=== What you will do ===
Find all the lines in the entries below that hold the word "paquete" and copy them.

=== Records to process ===
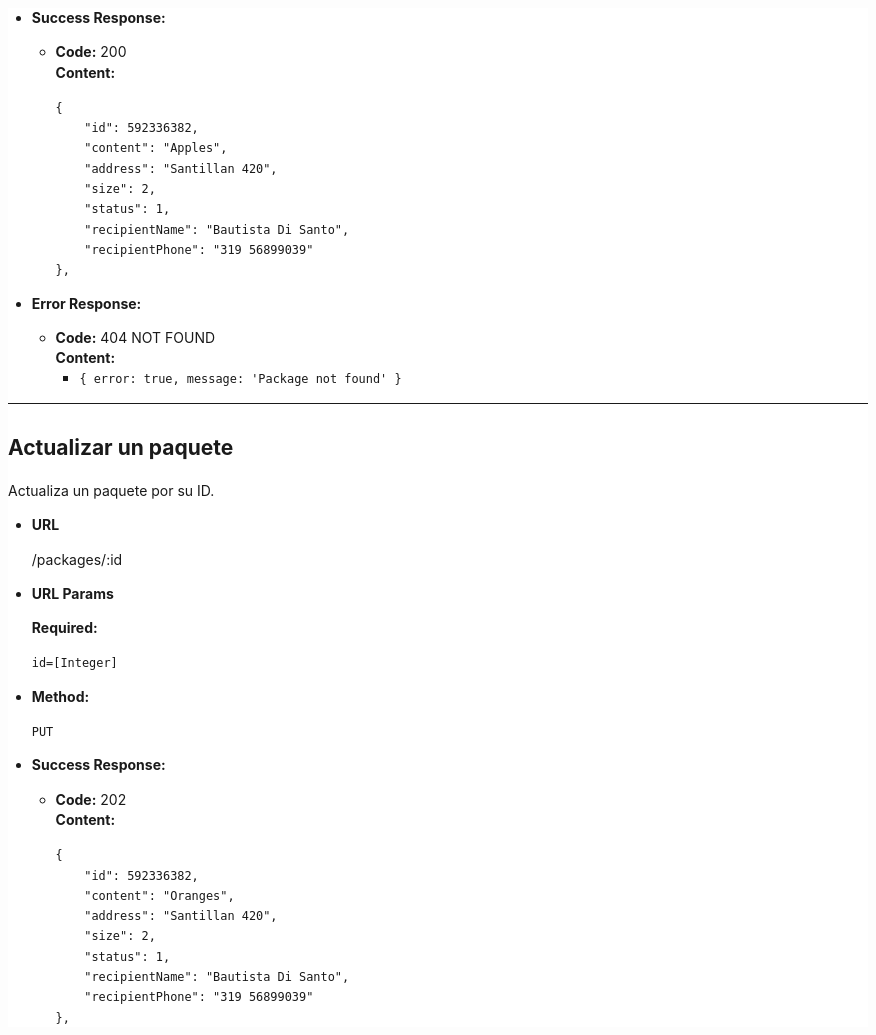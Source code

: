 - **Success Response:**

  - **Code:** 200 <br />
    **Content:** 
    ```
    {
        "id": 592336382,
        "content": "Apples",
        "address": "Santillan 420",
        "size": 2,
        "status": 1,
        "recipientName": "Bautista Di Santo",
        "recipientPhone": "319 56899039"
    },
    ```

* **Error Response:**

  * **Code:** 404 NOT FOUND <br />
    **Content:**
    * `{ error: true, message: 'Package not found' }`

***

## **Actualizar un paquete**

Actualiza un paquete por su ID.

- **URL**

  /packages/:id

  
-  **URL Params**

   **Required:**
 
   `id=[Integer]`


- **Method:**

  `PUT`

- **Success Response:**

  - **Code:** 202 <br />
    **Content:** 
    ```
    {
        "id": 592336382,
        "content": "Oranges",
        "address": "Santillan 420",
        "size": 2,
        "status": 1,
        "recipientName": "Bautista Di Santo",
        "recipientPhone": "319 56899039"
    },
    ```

=== Expected answer ===
## **Actualizar un paquete**
Actualiza un paquete por su ID.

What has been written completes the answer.